Travelling di tiga negeri dengan si Ipah (2) -Eksotik danau toba

Selepas kota “ Tarutung “, mata terasa sangat berat. Dalam gelap malam si Ipah berjalan terseok seok . Barangkali badannya pun terasa lelah, karena semenjak jam empat dini hari dari Kota Padang, dia telah memacu dirinya untuk mengantarkan kami sampai tujuan. Kecamatan demi kecamatan kami lalui antara lain : Tarutung – Siborongborong – Balige – Porsea – Parapat, hingga akhirnya kami sampai di Kota Parapat pada jam 23.00 wib. Secara teliti abangku menghitung jarak tempuh perjalanan yang telah kami tempuh dari kota Padang adalah 645 km – dalam waktu 19 jam. Berati Si Ipah ternyata hanya mampu berlari dengan kekuatan 40 km/jam saja.

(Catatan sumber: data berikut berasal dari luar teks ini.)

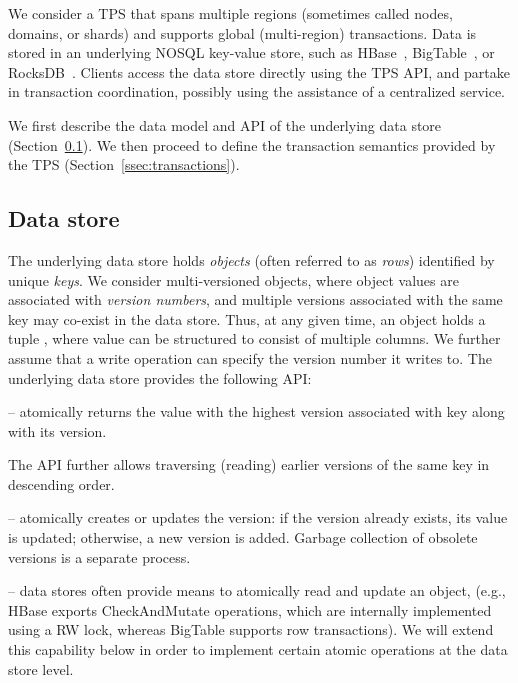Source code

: 
We consider a TPS  that spans multiple regions (sometimes called nodes, domains, or shards) and supports global
(multi-region) transactions. Data is stored in an underlying NOSQL key-value store, 
such as HBase~\cite{hbase}, BigTable~\cite{bigtable-osdi06},  or
RocksDB~\cite{rocksdb}. Clients access the data store directly using the TPS API, and partake in transaction
coordination, possibly using the assistance of a  centralized service.

We first describe the data model and API of the underlying data store (Section~\ref{ssec:data-model}).
We then proceed to define  the transaction semantics provided by the TPS (Section~\ref{ssec:transactions}). 

\subsection{Data store}
\label{ssec:data-model}

The underlying data store holds  \emph{objects} (often referred to as \emph{rows}) identified by unique \emph{keys}.
We consider multi-versioned objects, where object values are associated with \emph{version numbers}, and
multiple versions associated with the same key may co-exist in the data store.
Thus, at any given time, an object holds a tuple , where value
can be structured to consist of multiple columns.
We further assume that a write operation can specify the version number it writes to.
The underlying data store provides the following API:
\begin{description}
\item [] -- atomically returns the value with
the highest version associated with key along with its version.
\item The API further allows traversing (reading) earlier versions of the same
key in descending order.
\item [\code{write(key,value,version)}] -- atomically creates or updates the version:
if the version already exists, its value is updated;
otherwise, a new version is added. Garbage collection of obsolete versions is a separate
process.
\item [Read-modify-write] --  data stores often provide means to atomically read and
update an object, (e.g., HBase exports CheckAndMutate operations, which are 
internally implemented using a RW lock, whereas BigTable supports row transactions). We
will extend this capability below in order to implement certain atomic
operations at the data store level.
\end{description}

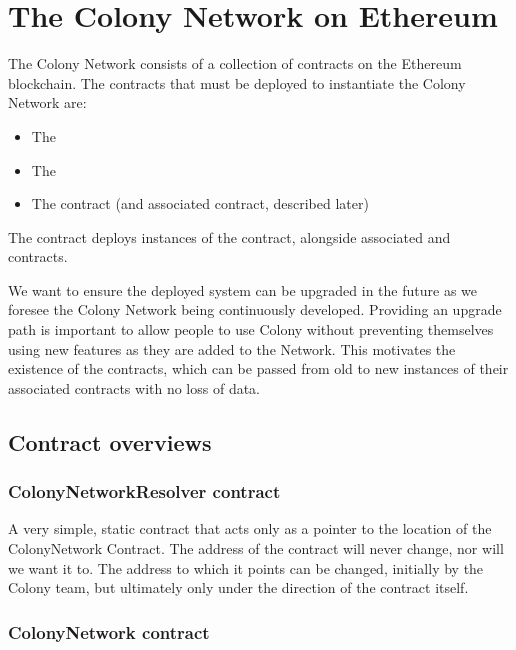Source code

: \section{The Colony Network on Ethereum}\label{sec:colonynetwork}

The Colony Network consists of a collection of contracts on the Ethereum blockchain. The contracts that must be deployed to instantiate the Colony Network are:

\begin{itemize}
\item The 
\item The 
\item The  contract (and associated  contract, described later)
\end{itemize}

The  contract deploys instances of the  contract, alongside associated  and  contracts.

We want to ensure the deployed system can be upgraded in the future as we foresee the Colony Network being continuously developed. Providing an upgrade path is important to allow people to use Colony without preventing themselves using new features as they are added to the Network. This motivates the existence of the  contracts, which can be passed from old to new instances of their associated contracts with no loss of data.

\subsection{Contract overviews}

\subsubsection{ColonyNetworkResolver contract}
A very simple, static contract that acts only as a pointer to the location of the ColonyNetwork Contract. The address of the  contract will never change, nor will we want it to. The address to which it points can be changed, initially by the Colony team, but ultimately only under the direction of the  contract itself.

\subsubsection {ColonyNetwork contract}

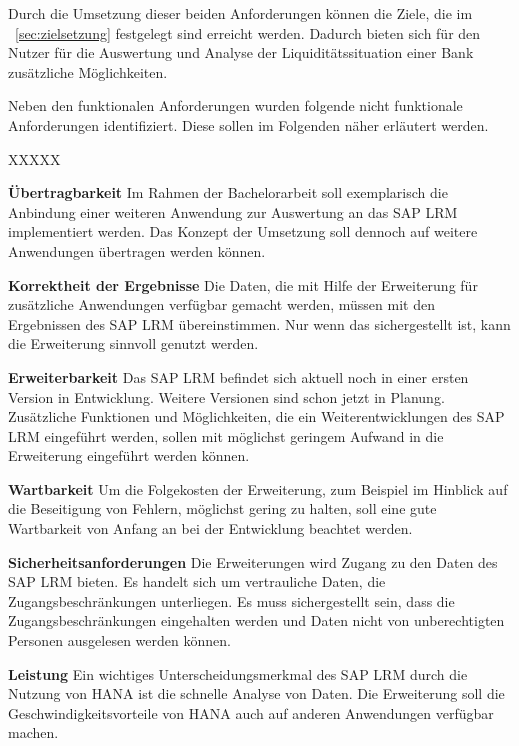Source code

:Durch die Umsetzung dieser beiden  Anforderungen können die Ziele, die im ~\ref{sec:zielsetzung} festgelegt sind erreicht werden. Dadurch bieten sich für den Nutzer für die Auswertung und Analyse der Liquiditätssituation einer Bank zusätzliche Möglichkeiten.

Neben den funktionalen Anforderungen wurden folgende nicht funktionale Anforderungen identifiziert. Diese sollen im Folgenden näher erläutert werden.

\begin{seToplist}{ XXXXX }

\item[\anfl{übertragbarkeit}] \textbf{Übertragbarkeit} \newline
Im Rahmen der Bachelorarbeit soll exemplarisch die Anbindung einer weiteren Anwendung zur Auswertung an das SAP LRM implementiert werden. Das Konzept der Umsetzung soll dennoch auf weitere Anwendungen übertragen werden können.

\item[\anfl{korrektheit}] \textbf{Korrektheit der Ergebnisse} \newline
Die Daten, die mit Hilfe der Erweiterung für zusätzliche Anwendungen verfügbar gemacht werden, müssen mit den Ergebnissen des SAP LRM übereinstimmen. Nur wenn das sichergestellt ist, kann die Erweiterung sinnvoll genutzt werden.

\item[\anfl{erweiterbarkeit}] \textbf{Erweiterbarkeit} \newline
Das SAP LRM befindet sich aktuell noch in einer ersten Version in Entwicklung. Weitere Versionen sind schon jetzt in Planung. Zusätzliche Funktionen und Möglichkeiten, die ein Weiterentwicklungen des SAP LRM eingeführt werden, sollen mit möglichst geringem Aufwand in die Erweiterung eingeführt werden können.

\item[\anfl{wartbarkeit}] \textbf{Wartbarkeit} \newline
Um die Folgekosten der Erweiterung, zum Beispiel im Hinblick auf die Beseitigung von Fehlern, möglichst gering zu halten, soll eine gute Wartbarkeit von Anfang an bei der Entwicklung beachtet werden.

\item[\anfl{sicherheit}] \textbf{Sicherheitsanforderungen} \newline
Die Erweiterungen wird Zugang zu den Daten des SAP LRM bieten. Es handelt sich um vertrauliche Daten, die  Zugangsbeschränkungen unterliegen. Es muss sichergestellt sein, dass die Zugangsbeschränkungen eingehalten werden und Daten nicht von unberechtigten Personen ausgelesen werden können.

\item[\anfl{leistung}] \textbf{Leistung} \newline
Ein wichtiges Unterscheidungsmerkmal des SAP LRM durch die Nutzung von \gls{HANA} ist die schnelle Analyse von Daten. Die Erweiterung soll die Geschwindigkeitsvorteile von \gls{HANA} auch auf anderen Anwendungen verfügbar machen.

\end{seToplist}

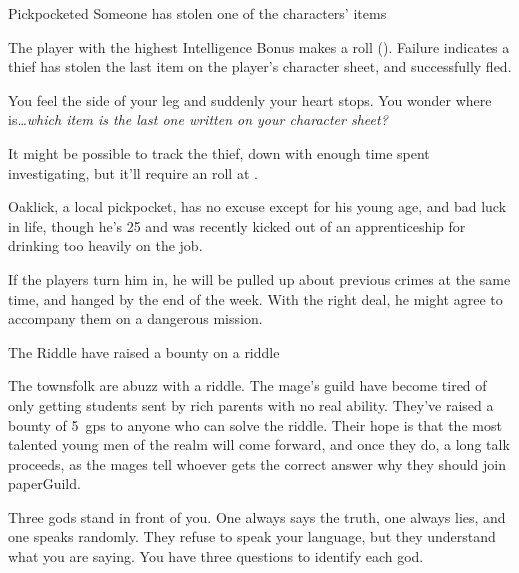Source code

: \label{randommeetings}

{Pickpocketed}%
{Someone has stolen one of the characters' items}%

The player with the highest Intelligence Bonus makes a  roll (\tn[9]).
Failure indicates a thief has stolen the last item on the player's character sheet, and successfully fled.

\begin{boxtext}

  You feel the side of your leg and suddenly your heart stops.
  You wonder where is\ldots \textit{which item is the last one written on your character sheet?}

\end{boxtext}

It might be possible to track the thief, down with enough time spent investigating, but it'll require an  roll at \tn[11].

Oaklick, a local pickpocket, has no excuse except for his young age, and bad luck in life, though he's 25 and was recently kicked out of an apprenticeship for drinking too heavily on the job.

If the players turn him in, he will be pulled up about previous crimes at the same time, and hanged by the end of the week.
With the right deal, he might agree to accompany them on a dangerous mission.


{The Riddle}%
{ have raised a bounty on a riddle}%

The townsfolk are abuzz with a riddle.
The mage's guild have become tired of only getting students sent by rich parents with no real ability.
They've raised a bounty of 5~\glspl{gp} to anyone who can solve the riddle.
Their hope is that the most talented young men of the realm will come forward, and once they do, a long talk proceeds, as the mages tell whoever gets the correct answer why they should join \gls{paperGuild}.

\begin{speechtext}
  Three gods stand in front of you.
  One always says the truth, one always lies, and one speaks randomly.
  They refuse to speak your language, but they understand what you are saying.
  You have three questions to identify each god.
\end{speechtext}

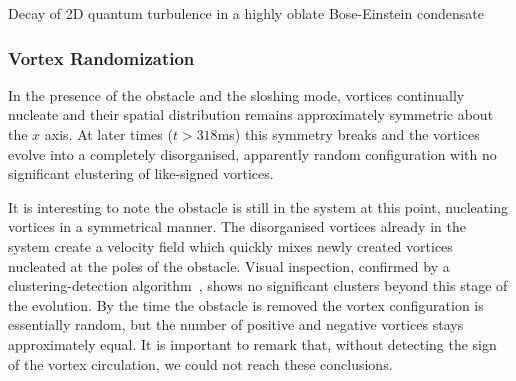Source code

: \begin{chapter}{\label{cha:shin}Decay of 2D quantum turbulence in a highly oblate Bose-Einstein condensate}
\subsubsection{Vortex Randomization}
In the presence of the obstacle and the sloshing mode,
vortices continually nucleate and their spatial distribution remains
approximately symmetric about the $x$ axis.  
At later times ($t>318$ms) this symmetry breaks and the vortices 
evolve into a completely disorganised, apparently random 
configuration with no significant clustering of like-signed vortices.  


It is interesting to note the obstacle is still in the system 
at this point, nucleating vortices in a symmetrical manner. 
The disorganised vortices already in the system create a velocity 
field which quickly mixes newly created vortices nucleated at the
poles of the obstacle. Visual inspection, confirmed by a 
clustering-detection algorithm~\citep{white12,reeves_billam_13}, 
shows no significant clusters beyond this stage of the evolution. 
By the time the obstacle is removed the vortex configuration is 
essentially random, but 
the number of positive and negative vortices stays approximately equal.
It is important to remark that, without detecting the sign of the vortex circulation, we
could not reach these conclusions.


\end{chapter}
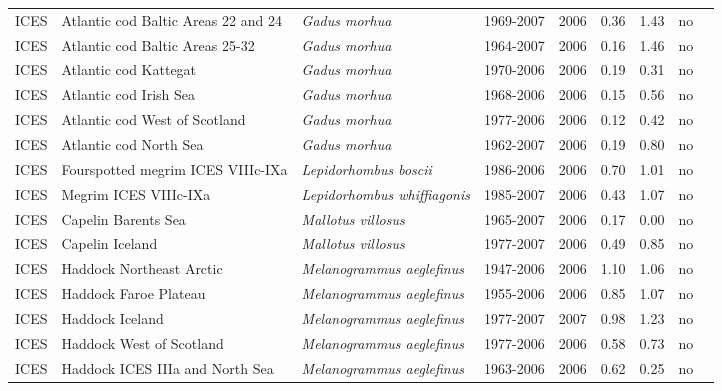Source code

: \begin{longtable}{p{1.8cm}p{4cm}p{4cm}ccccp{1.9cm}c}
  ICES & Atlantic cod Baltic Areas 22 and 24 & \textit{Gadus morhua} & 1969-2007 & 2006 & 0.36 & 1.43 & no & \cite{ICES-WGBFAS-2007.pdf} \\ 
  ICES & Atlantic cod Baltic Areas 25-32 & \textit{Gadus morhua} & 1964-2007 & 2006 & 0.16 & 1.46 & no & \cite{ICES-WGBFAS-2007.pdf} \\ 
  ICES & Atlantic cod Kattegat & \textit{Gadus morhua} & 1970-2006 & 2006 & 0.19 & 0.31 & no & \cite{ICES-WGBFAS-2007.pdf} \\ 
  ICES & Atlantic cod Irish Sea & \textit{Gadus morhua} & 1968-2006 & 2006 & 0.15 & 0.56 & no & \cite{ICES-WGNSDS-2007.pdf} \\ 
  ICES & Atlantic cod West of Scotland & \textit{Gadus morhua} & 1977-2006 & 2006 & 0.12 & 0.42 & no & \cite{ICES-WGNSDS-2007.pdf} \\ 
  ICES & Atlantic cod North Sea & \textit{Gadus morhua} & 1962-2007 & 2006 & 0.19 & 0.80 & no & \cite{ICES-WGNSSK-2007.pdf} \\ 
  ICES & Fourspotted megrim ICES VIIIc-IXa & \textit{Lepidorhombus boscii} & 1986-2006 & 2006 & 0.70 & 1.01 & no & \cite{ICES-WGHMM-2007.pdf} \\ 
  ICES & Megrim ICES VIIIc-IXa & \textit{Lepidorhombus whiffiagonis} & 1985-2007 & 2006 & 0.43 & 1.07 & no & \cite{ICES-WGHMM-2007.pdf} \\ 
  ICES & Capelin Barents Sea & \textit{Mallotus villosus} & 1965-2007 & 2006 & 0.17 & 0.00 & no & \cite{ICES-AFWG-2007.pdf} \\ 
  ICES & Capelin Iceland & \textit{Mallotus villosus} & 1977-2007 & 2006 & 0.49 & 0.85 & no & \cite{ICES-NWWG-2007.pdf} \\ 
  ICES & Haddock Northeast Arctic & \textit{Melanogrammus aeglefinus} & 1947-2006 & 2006 & 1.10 & 1.06 & no & \cite{ICES-AFWG-2007.pdf} \\ 
  ICES & Haddock Faroe Plateau & \textit{Melanogrammus aeglefinus} & 1955-2006 & 2006 & 0.85 & 1.07 & no & \cite{ICES-NWWG-2007.pdf} \\ 
  ICES & Haddock Iceland & \textit{Melanogrammus aeglefinus} & 1977-2007 & 2007 & 0.98 & 1.23 & no & \cite{ICES-NWWG-2007.pdf} \\ 
  ICES & Haddock West of Scotland & \textit{Melanogrammus aeglefinus} & 1977-2006 & 2006 & 0.58 & 0.73 & no & \cite{ICES-WGNSDS-2007.pdf} \\ 
  ICES & Haddock ICES IIIa and North Sea & \textit{Melanogrammus aeglefinus} & 1963-2006 & 2006 & 0.62 & 0.25 & no & \cite{ICES-WGNSSK-2007.pdf} \\ 

\end{longtable}
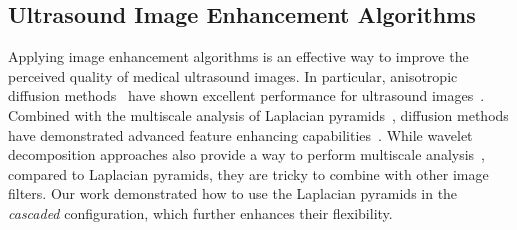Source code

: 






\subsection{Ultrasound Image Enhancement Algorithms}
Applying image enhancement algorithms is an effective way to improve the perceived quality of medical ultrasound images.
In particular, anisotropic diffusion methods~\cite{perona_scalespace_1990, weickert_anisotropic_1998} have shown excellent performance for ultrasound images~\cite{yongjianyu_speckle_2002, abd-elmoniem_realtime_2002, aja-fernandez_estimation_2006, krissian_oriented_2007, vegas-sanchez-ferrero_probabilisticdriven_2010, ramos-llorden_anisotropic_2015, mishra_edge_2018}.
Combined with the multiscale analysis of Laplacian pyramids~\cite{burt_laplacian_1983}, diffusion methods have demonstrated advanced feature enhancing capabilities~\cite{zhang_multiscale_2006, zhang_nonlinear_2007, kang_new_2016}.
While wavelet decomposition approaches also provide a way to perform multiscale analysis~\cite{xulizong_speckle_1998, xiaohuihao_novel_1999, pizurica_versatile_2003, yongyue_nonlinear_2006}, compared to Laplacian pyramids, they are tricky to combine with other image filters.
Our work demonstrated how to use the Laplacian pyramids in the \textit{cascaded} configuration, which further enhances their flexibility.

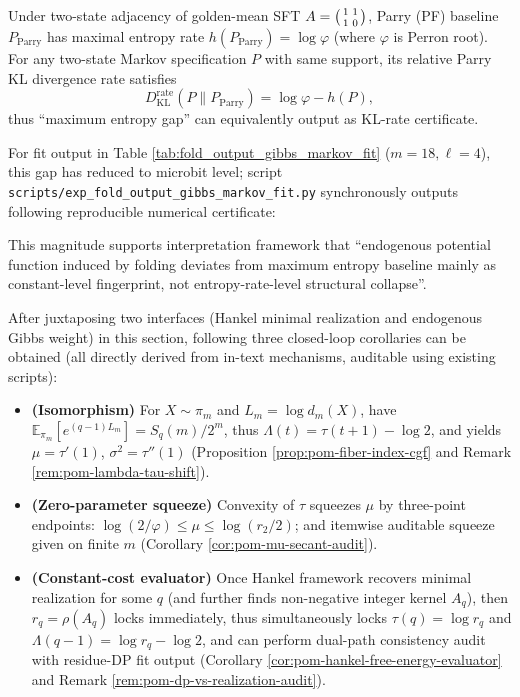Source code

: \begin{remark}\label{rem:pom-gibbs-parry-entropy-gap}
Under two-state adjacency of golden-mean SFT
\(
A=\begin{psmallmatrix}1&1\\[2pt]1&0\end{psmallmatrix}
\),
Parry (PF) baseline \(P_{\mathrm{Parry}}\) has maximal entropy rate
\(
h(P_{\mathrm{Parry}})=\log\varphi
\)
(where \(\varphi\) is Perron root).
For any two-state Markov specification \(P\) with same support, its relative Parry KL divergence rate satisfies
\[
D_{\mathrm{KL}}^{\mathrm{rate}}(P\|P_{\mathrm{Parry}})=\log\varphi-h(P),
\]
thus ``maximum entropy gap'' can equivalently output as KL-rate certificate.
\par
For fit output in Table \ref{tab:fold_output_gibbs_markov_fit} (\(m=18,\ell=4\)), this gap has reduced to microbit level; script \texttt{scripts/exp\_fold\_output\_gibbs\_markov\_fit.py} synchronously outputs following reproducible numerical certificate:

This magnitude supports interpretation framework that ``endogenous potential function induced by folding deviates from maximum entropy baseline mainly as constant-level fingerprint, not entropy-rate-level structural collapse''.
\end{remark}

\begin{remark}\label{rem:pom-interface-loop-collision-loss}
After juxtaposing two interfaces (Hankel minimal realization and endogenous Gibbs weight) in this section, following three closed-loop corollaries can be obtained (all directly derived from in-text mechanisms, auditable using existing scripts):
\begin{itemize}
  \item \textbf{(Isomorphism)} For \(X\sim\pi_m\) and \(L_m=\log d_m(X)\), have
  \(\mathbb{E}_{\pi_m}[e^{(q-1)L_m}]=S_q(m)/2^m\), thus \(\Lambda(t)=\tau(t+1)-\log2\), and yields \(\mu=\tau'(1)\), \(\sigma^2=\tau''(1)\) (Proposition \ref{prop:pom-fiber-index-cgf} and Remark \ref{rem:pom-lambda-tau-shift}).
  \item \textbf{(Zero-parameter squeeze)} Convexity of \(\tau\) squeezes \(\mu\) by three-point endpoints: \(\log(2/\varphi)\le \mu\le \log(r_2/2)\); and itemwise auditable squeeze given on finite \(m\) (Corollary \ref{cor:pom-mu-secant-audit}).
  \item \textbf{(Constant-cost evaluator)} Once Hankel framework recovers minimal realization for some \(q\) (and further finds non-negative integer kernel \(A_q\)), then \(r_q=\rho(A_q)\) locks immediately, thus simultaneously locks \(\tau(q)=\log r_q\) and \(\Lambda(q-1)=\log r_q-\log2\), and can perform dual-path consistency audit with residue-DP fit output (Corollary \ref{cor:pom-hankel-free-energy-evaluator} and Remark \ref{rem:pom-dp-vs-realization-audit}).
\end{itemize}
\end{remark}
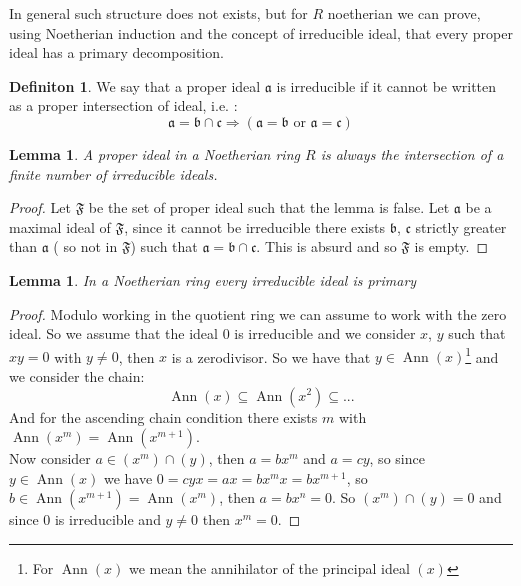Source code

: \documentclass[]{article}
\theoremstyle{plain}
\newtheorem{lem}[teo]{Lemma}
\theoremstyle{remark}
\theoremstyle{definition}
\newtheorem{deff}[teo]{Definiton}
\newcommand{\A}{\mathfrak{a}}
\newcommand{\B}{\mathfrak{b}}
\newcommand{\Cc}{\mathfrak{c}}
\DeclareMathOperator{\Ann}{Ann}
\begin{document}
In general such structure does not exists, but for $ R $ noetherian we can prove, using Noetherian induction and the concept of irreducible ideal, that every proper ideal has a primary decomposition.

\begin{deff}
	We say that a proper ideal $ \A $ is irreducible if it cannot be written as a proper intersection of ideal, i.e. :
	\begin{equation*}
		\A = \B \cap \Cc \Longrightarrow (\A = \B \text{ or } \A = \Cc)
	\end{equation*}
\end{deff}

\begin{lem}
	A proper ideal in a Noetherian ring $ R $ is always the intersection of a finite number of irreducible ideals.
\end{lem}

\begin{proof}
	Let $ \mathfrak{F} $ be the set of proper ideal such that the lemma is false. Let $ \A $ be a maximal ideal of $ \mathfrak{F} $, since it cannot be irreducible there exists $ \B $, $ \Cc $ strictly greater than $ \A $ ( so not in $ \mathfrak{F} $) such that $ \A = \B \cap \Cc $. This is absurd and so $ \mathfrak{F} $ is empty.
\end{proof}

\begin{lem}
	In a Noetherian ring every irreducible ideal is primary
\end{lem}

\begin{proof}
Modulo working in the quotient ring we can assume to work with the zero ideal. So we assume that the ideal $ 0 $ is irreducible and we consider $ x$, $y $ such that $ xy = 0 $ with $ y\neq 0 $, then $ x $ is a zerodivisor. So we have that $ y \in \Ann(x) $\footnote{For $ \Ann(x) $ we mean the annihilator of the principal ideal $ (x) $} and we consider the chain:
$$ \Ann(x)  \subseteq \Ann(x^2) \subseteq ...$$
And for the ascending chain condition there exists $ m $ with $ \Ann(x^m)= \Ann(x^{m+1})$. \\
Now consider $ a \in (x^m)\cap (y) $, then $ a = bx^m $ and $ a = cy $, so since $ y \in \Ann(x) $ we have $ 0 = cyx = ax = bx^m x=  bx^{m+1}$, so $ b \in  \Ann(x^{m+1}) = \Ann(x^m) $, then $ a = bx^n = 0 $. So $ (x^m)\cap (y)=0 $ and since $ 0 $ is irreducible and $ y\neq 0 $ then $ x^m=0 $. 
\end{proof}
\end{document}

Semula rencana perjalanan, kami akan melintasi Pulau Samosir menuju Tomok dan Tuktuk malam itu. Akan tetapi mengingat jarak dan lamanya perjalanan, maka menginap di Kota Parapat adalah pilihan yang paling tepat saat itu. Kami menginap di Inna Parapat – sebuah hotel yang terletak ditepian danau Toba. Suasananya serasa kami berada di negeri angan-angan – ingin terulang kembali yaitu “ Rosebay “ – Aussie.

Ketika kami berada ditepian Danau ini yang eksotik dengan keindahan alamnya, aku dan suami, kakakku dan isterinya, serta anak dan keponakanku – berciloteh tidak karuan – seperti halnya Anda pun mampu membuat kalimat humor menggunakan dialek Batak. Bahkan dari marga-marga Batak kita biasa menyusun menjadi kalimat yang lucu. Di Parapat ini kami mendapat SMS – bahwa cucu kakakku di Medan telah lahir. “Tapii…. Ketika lahir tulang-nya ndak ada. Kami tertawa geli juga, karena sesungguhnya memang Tulang – sebuah panggilan Oom di tanah Batak – yang ditujukan kepada Nicky – keponakankaku alias Oom si cucu kakakku itu, saat ini tinggal di Bali.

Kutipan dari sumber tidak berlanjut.